-- Exercise --
Each entry has to be given again in its exact wording, and no picture may appear in the result.

-- Task material --
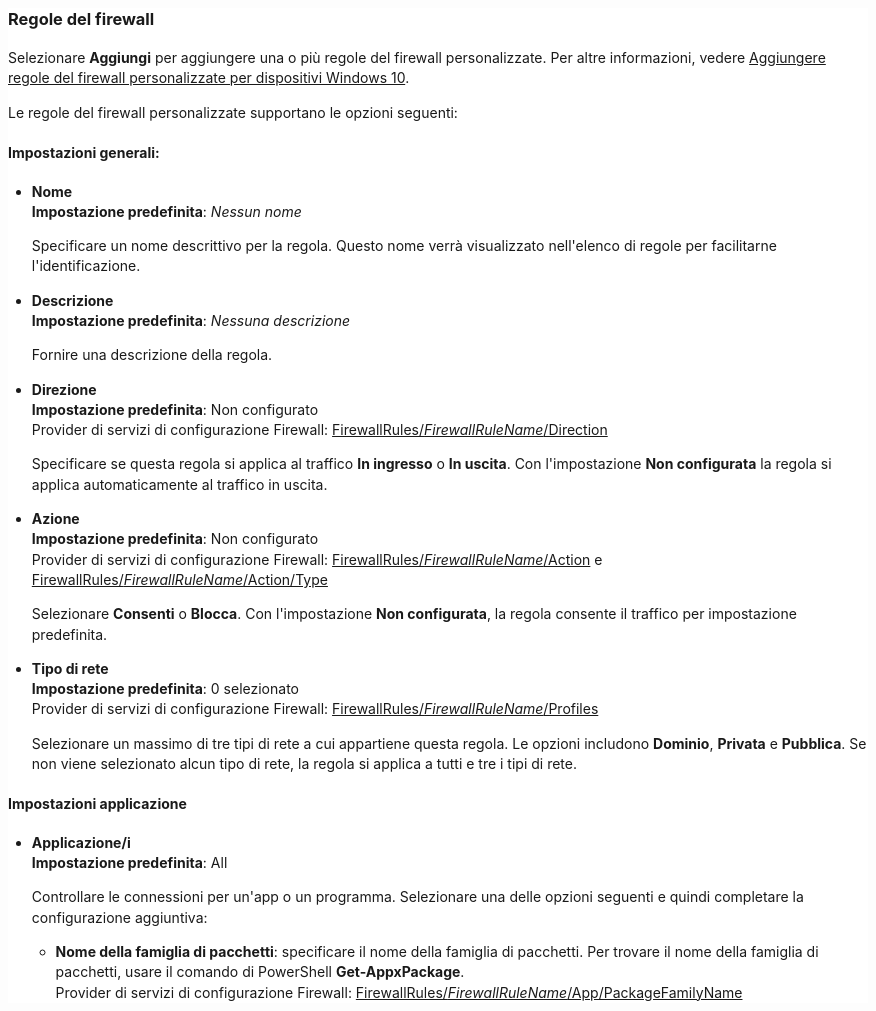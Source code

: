 ### <a name="firewall-rules"></a>Regole del firewall  

Selezionare **Aggiungi** per aggiungere una o più regole del firewall personalizzate. Per altre informazioni, vedere [Aggiungere regole del firewall personalizzate per dispositivi Windows 10](endpoint-protection-configure.md#add-custom-firewall-rules-for-windows-10-devices).  

Le regole del firewall personalizzate supportano le opzioni seguenti:  

#### <a name="general-settings"></a>Impostazioni generali:  

- **Nome**  
  **Impostazione predefinita**: *Nessun nome*  

  Specificare un nome descrittivo per la regola. Questo nome verrà visualizzato nell'elenco di regole per facilitarne l'identificazione.  

- **Descrizione**  
  **Impostazione predefinita**: *Nessuna descrizione*  

  Fornire una descrizione della regola.  

- **Direzione**   
  **Impostazione predefinita**: Non configurato  
  Provider di servizi di configurazione Firewall: [FirewallRules/*FirewallRuleName*/Direction](https://docs.microsoft.com/windows/client-management/mdm/firewall-csp#direction)  
  
  Specificare se questa regola si applica al traffico **In ingresso** o **In uscita**. Con l'impostazione **Non configurata** la regola si applica automaticamente al traffico in uscita.  

- **Azione**  
  **Impostazione predefinita**: Non configurato  
  Provider di servizi di configurazione Firewall: [FirewallRules/*FirewallRuleName*/Action](https://docs.microsoft.com/windows/client-management/mdm/firewall-csp#action) e [FirewallRules/*FirewallRuleName*/Action/Type](https://docs.microsoft.com/windows/client-management/mdm/firewall-csp#type)  

  Selezionare **Consenti** o **Blocca**. Con l'impostazione **Non configurata**, la regola consente il traffico per impostazione predefinita.  

- **Tipo di rete**  
  **Impostazione predefinita**: 0 selezionato  
  Provider di servizi di configurazione Firewall: [FirewallRules/*FirewallRuleName*/Profiles](https://docs.microsoft.com/windows/client-management/mdm/firewall-csp#profiles)  

  Selezionare un massimo di tre tipi di rete a cui appartiene questa regola. Le opzioni includono **Dominio**, **Privata** e **Pubblica**.  Se non viene selezionato alcun tipo di rete, la regola si applica a tutti e tre i tipi di rete.  

#### <a name="application-settings"></a>Impostazioni applicazione  

- **Applicazione/i**  
  **Impostazione predefinita**: All  

  Controllare le connessioni per un'app o un programma. Selezionare una delle opzioni seguenti e quindi completare la configurazione aggiuntiva:  
  - **Nome della famiglia di pacchetti**: specificare il nome della famiglia di pacchetti. Per trovare il nome della famiglia di pacchetti, usare il comando di PowerShell **Get-AppxPackage**.   
    Provider di servizi di configurazione Firewall: [FirewallRules/*FirewallRuleName*/App/PackageFamilyName](https://docs.microsoft.com/windows/client-management/mdm/firewall-csp#packagefamilyname)  
 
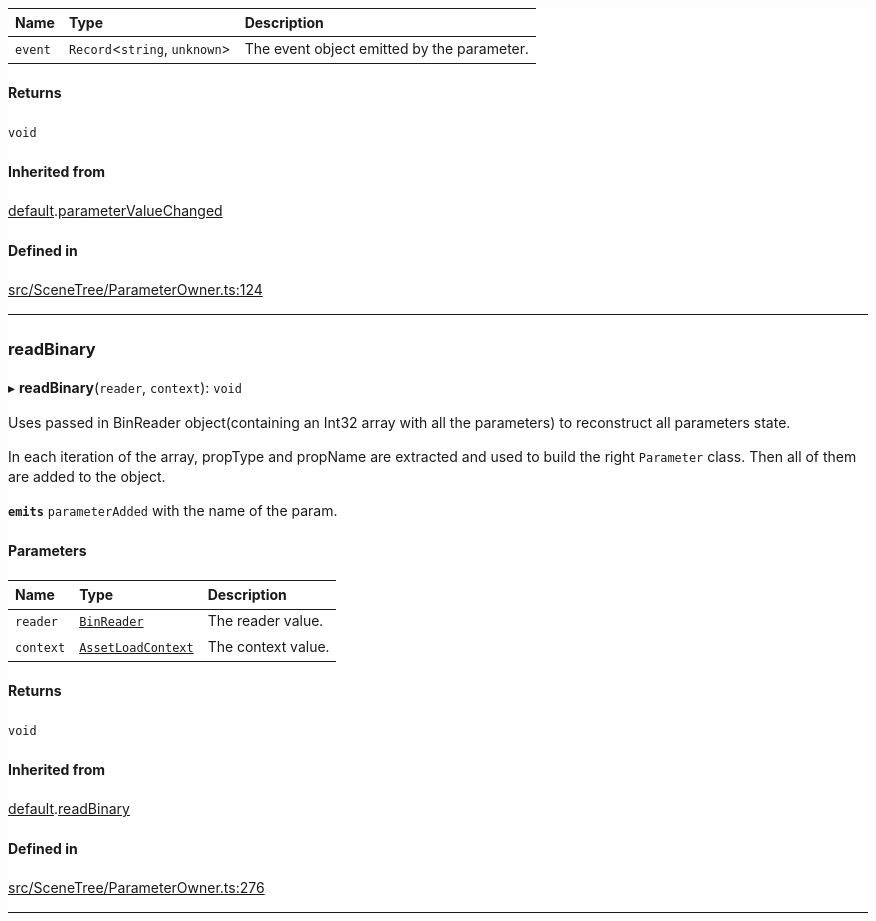 | Name | Type | Description |
| :------ | :------ | :------ |
| `event` | `Record`<`string`, `unknown`\> | The event object emitted by the parameter. |

#### Returns

`void`

#### Inherited from

[default](SceneTree_Manipulators_BaseTool.default).[parameterValueChanged](SceneTree_Manipulators_BaseTool.default#parametervaluechanged)

#### Defined in

[src/SceneTree/ParameterOwner.ts:124](https://github.com/ZeaInc/zea-engine/blob/bfc726cd6/src/SceneTree/ParameterOwner.ts#L124)

___

### readBinary

▸ **readBinary**(`reader`, `context`): `void`

Uses passed in BinReader object(containing an Int32 array with all the parameters) to reconstruct all parameters state.

In each iteration of the array, propType and propName are extracted and
used to build the right `Parameter` class. Then all of them are added to the object.

**`emits`** `parameterAdded` with the name of the param.

#### Parameters

| Name | Type | Description |
| :------ | :------ | :------ |
| `reader` | [`BinReader`](../SceneTree_BinReader.BinReader) | The reader value. |
| `context` | [`AssetLoadContext`](../SceneTree_AssetLoadContext.AssetLoadContext) | The context value. |

#### Returns

`void`

#### Inherited from

[default](SceneTree_Manipulators_BaseTool.default).[readBinary](SceneTree_Manipulators_BaseTool.default#readbinary)

#### Defined in

[src/SceneTree/ParameterOwner.ts:276](https://github.com/ZeaInc/zea-engine/blob/bfc726cd6/src/SceneTree/ParameterOwner.ts#L276)

___
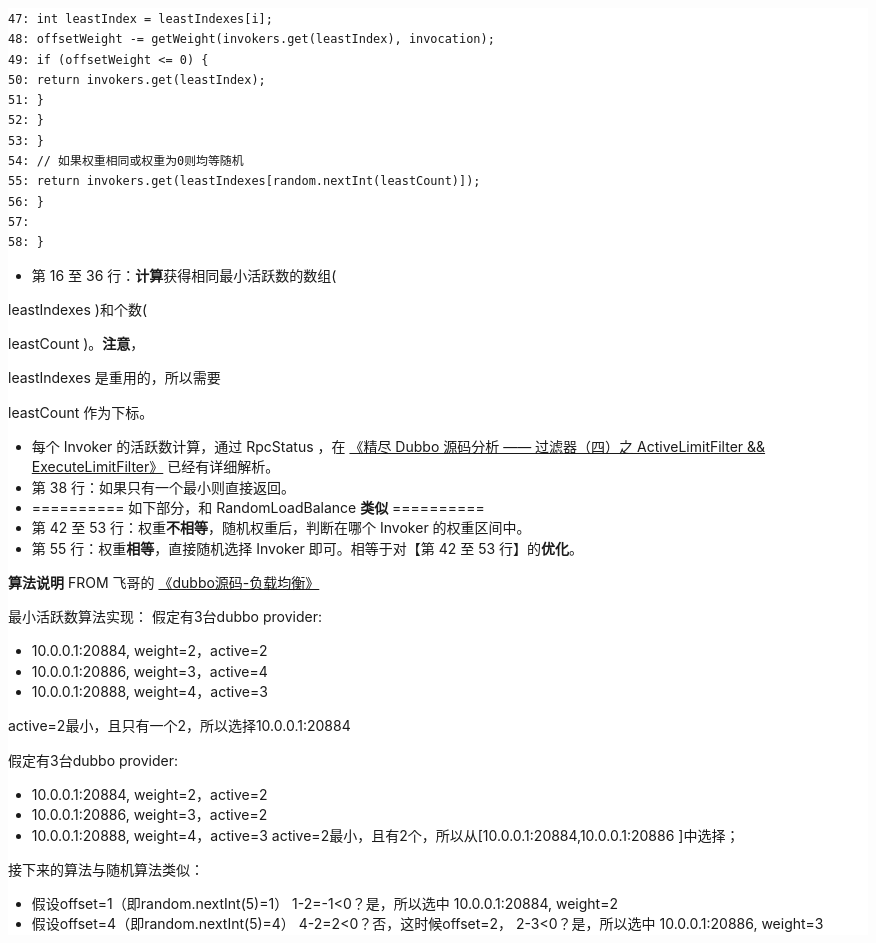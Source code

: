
 ```
47: int leastIndex = leastIndexes[i];
48: offsetWeight -= getWeight(invokers.get(leastIndex), invocation);
49: if (offsetWeight <= 0) {
50: return invokers.get(leastIndex);
51: }
52: }
53: }
54: // 如果权重相同或权重为0则均等随机
55: return invokers.get(leastIndexes[random.nextInt(leastCount)]);
56: }
57:
58: }
```

* 第 16 至 36 行：**计算**获得相同最小活跃数的数组(

leastIndexes
)和个数(

leastCount
)。**注意**，

leastIndexes
是重用的，所以需要

leastCount
作为下标。

* 每个 Invoker 的活跃数计算，通过 RpcStatus ，在 [《精尽 Dubbo 源码分析 —— 过滤器（四）之 ActiveLimitFilter && ExecuteLimitFilter》](http://svip.iocoder.cn/Dubbo/filter-method-limit-filter/?self) 已经有详细解析。
* 第 38 行：如果只有一个最小则直接返回。
* ========== 如下部分，和 RandomLoadBalance **类似** ==========
* 第 42 至 53 行：权重**不相等**，随机权重后，判断在哪个 Invoker 的权重区间中。
* 第 55 行：权重**相等**，直接随机选择 Invoker 即可。相等于对【第 42 至 53 行】的**优化**。

**算法说明**
FROM 飞哥的 [《dubbo源码-负载均衡》](https://www.jianshu.com/p/10c30d7b8b6a)

最小活跃数算法实现：
假定有3台dubbo provider:

* 10.0.0.1:20884, weight=2，active=2
* 10.0.0.1:20886, weight=3，active=4
* 10.0.0.1:20888, weight=4，active=3

active=2最小，且只有一个2，所以选择10.0.0.1:20884

假定有3台dubbo provider:

* 10.0.0.1:20884, weight=2，active=2
* 10.0.0.1:20886, weight=3，active=2
* 10.0.0.1:20888, weight=4，active=3
active=2最小，且有2个，所以从[10.0.0.1:20884,10.0.0.1:20886 ]中选择；

接下来的算法与随机算法类似：

* 假设offset=1（即random.nextInt(5)=1）
1-2=-1<0？是，所以选中 10.0.0.1:20884, weight=2
* 假设offset=4（即random.nextInt(5)=4）
4-2=2<0？否，这时候offset=2， 2-3<0？是，所以选中 10.0.0.1:20886, weight=3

-- Completed exercise --
Source code

: ### <a name="firewall-rules"></a>Regole del firewall  

Selezionare **Aggiungi** per aggiungere una o più regole del firewall personalizzate. Per altre informazioni, vedere [Aggiungere regole del firewall personalizzate per dispositivi Windows 10](endpoint-protection-configure.md#add-custom-firewall-rules-for-windows-10-devices).  

Le regole del firewall personalizzate supportano le opzioni seguenti:  

#### <a name="general-settings"></a>Impostazioni generali:  

- **Nome**  
  **Impostazione predefinita**: *Nessun nome*  

  Specificare un nome descrittivo per la regola. Questo nome verrà visualizzato nell'elenco di regole per facilitarne l'identificazione.  

- **Descrizione**  
  **Impostazione predefinita**: *Nessuna descrizione*  

  Fornire una descrizione della regola.  

- **Direzione**   
  **Impostazione predefinita**: Non configurato  
  Provider di servizi di configurazione Firewall: [FirewallRules/*FirewallRuleName*/Direction](https://docs.microsoft.com/windows/client-management/mdm/firewall-csp#direction)  
  
  Specificare se questa regola si applica al traffico **In ingresso** o **In uscita**. Con l'impostazione **Non configurata** la regola si applica automaticamente al traffico in uscita.  

- **Azione**  
  **Impostazione predefinita**: Non configurato  
  Provider di servizi di configurazione Firewall: [FirewallRules/*FirewallRuleName*/Action](https://docs.microsoft.com/windows/client-management/mdm/firewall-csp#action) e [FirewallRules/*FirewallRuleName*/Action/Type](https://docs.microsoft.com/windows/client-management/mdm/firewall-csp#type)  

  Selezionare **Consenti** o **Blocca**. Con l'impostazione **Non configurata**, la regola consente il traffico per impostazione predefinita.  

- **Tipo di rete**  
  **Impostazione predefinita**: 0 selezionato  
  Provider di servizi di configurazione Firewall: [FirewallRules/*FirewallRuleName*/Profiles](https://docs.microsoft.com/windows/client-management/mdm/firewall-csp#profiles)  

  Selezionare un massimo di tre tipi di rete a cui appartiene questa regola. Le opzioni includono **Dominio**, **Privata** e **Pubblica**.  Se non viene selezionato alcun tipo di rete, la regola si applica a tutti e tre i tipi di rete.  

#### <a name="application-settings"></a>Impostazioni applicazione  

- **Applicazione/i**  
  **Impostazione predefinita**: All  

  Controllare le connessioni per un'app o un programma. Selezionare una delle opzioni seguenti e quindi completare la configurazione aggiuntiva:  
  - **Nome della famiglia di pacchetti**: specificare il nome della famiglia di pacchetti. Per trovare il nome della famiglia di pacchetti, usare il comando di PowerShell **Get-AppxPackage**.   
    Provider di servizi di configurazione Firewall: [FirewallRules/*FirewallRuleName*/App/PackageFamilyName](https://docs.microsoft.com/windows/client-management/mdm/firewall-csp#packagefamilyname)  
 
 | Name | Type | Description |
| :------ | :------ | :------ |
| `event` | `Record`<`string`, `unknown`\> | The event object emitted by the parameter. |

#### Returns

`void`

#### Inherited from

[default](SceneTree_Manipulators_BaseTool.default).[parameterValueChanged](SceneTree_Manipulators_BaseTool.default#parametervaluechanged)

#### Defined in

[src/SceneTree/ParameterOwner.ts:124](https://github.com/ZeaInc/zea-engine/blob/bfc726cd6/src/SceneTree/ParameterOwner.ts#L124)

___

### readBinary

▸ **readBinary**(`reader`, `context`): `void`

Uses passed in BinReader object(containing an Int32 array with all the parameters) to reconstruct all parameters state.

In each iteration of the array, propType and propName are extracted and
used to build the right `Parameter` class. Then all of them are added to the object.

**`emits`** `parameterAdded` with the name of the param.

#### Parameters

| Name | Type | Description |
| :------ | :------ | :------ |
| `reader` | [`BinReader`](../SceneTree_BinReader.BinReader) | The reader value. |
| `context` | [`AssetLoadContext`](../SceneTree_AssetLoadContext.AssetLoadContext) | The context value. |

#### Returns

`void`

#### Inherited from

[default](SceneTree_Manipulators_BaseTool.default).[readBinary](SceneTree_Manipulators_BaseTool.default#readbinary)

#### Defined in

[src/SceneTree/ParameterOwner.ts:276](https://github.com/ZeaInc/zea-engine/blob/bfc726cd6/src/SceneTree/ParameterOwner.ts#L276)

___
Source code

:
 ```
47: int leastIndex = leastIndexes[i];
48: offsetWeight -= getWeight(invokers.get(leastIndex), invocation);
49: if (offsetWeight <= 0) {
50: return invokers.get(leastIndex);
51: }
52: }
53: }
54: // 如果权重相同或权重为0则均等随机
55: return invokers.get(leastIndexes[random.nextInt(leastCount)]);
56: }
57:
58: }
```

* 第 16 至 36 行：**计算**获得相同最小活跃数的数组(

leastIndexes
)和个数(

leastCount
)。**注意**，

leastIndexes
是重用的，所以需要

leastCount
作为下标。

* 每个 Invoker 的活跃数计算，通过 RpcStatus ，在 [《精尽 Dubbo 源码分析 —— 过滤器（四）之 ActiveLimitFilter && ExecuteLimitFilter》](http://svip.iocoder.cn/Dubbo/filter-method-limit-filter/?self) 已经有详细解析。
* 第 38 行：如果只有一个最小则直接返回。
* ========== 如下部分，和 RandomLoadBalance **类似** ==========
* 第 42 至 53 行：权重**不相等**，随机权重后，判断在哪个 Invoker 的权重区间中。
* 第 55 行：权重**相等**，直接随机选择 Invoker 即可。相等于对【第 42 至 53 行】的**优化**。

**算法说明**
FROM 飞哥的 [《dubbo源码-负载均衡》](https://www.jianshu.com/p/10c30d7b8b6a)

最小活跃数算法实现：
假定有3台dubbo provider:

* 10.0.0.1:20884, weight=2，active=2
* 10.0.0.1:20886, weight=3，active=4
* 10.0.0.1:20888, weight=4，active=3

active=2最小，且只有一个2，所以选择10.0.0.1:20884

假定有3台dubbo provider:

* 10.0.0.1:20884, weight=2，active=2
* 10.0.0.1:20886, weight=3，active=2
* 10.0.0.1:20888, weight=4，active=3
active=2最小，且有2个，所以从[10.0.0.1:20884,10.0.0.1:20886 ]中选择；

接下来的算法与随机算法类似：

* 假设offset=1（即random.nextInt(5)=1）
1-2=-1<0？是，所以选中 10.0.0.1:20884, weight=2
* 假设offset=4（即random.nextInt(5)=4）
4-2=2<0？否，这时候offset=2， 2-3<0？是，所以选中 10.0.0.1:20886, weight=3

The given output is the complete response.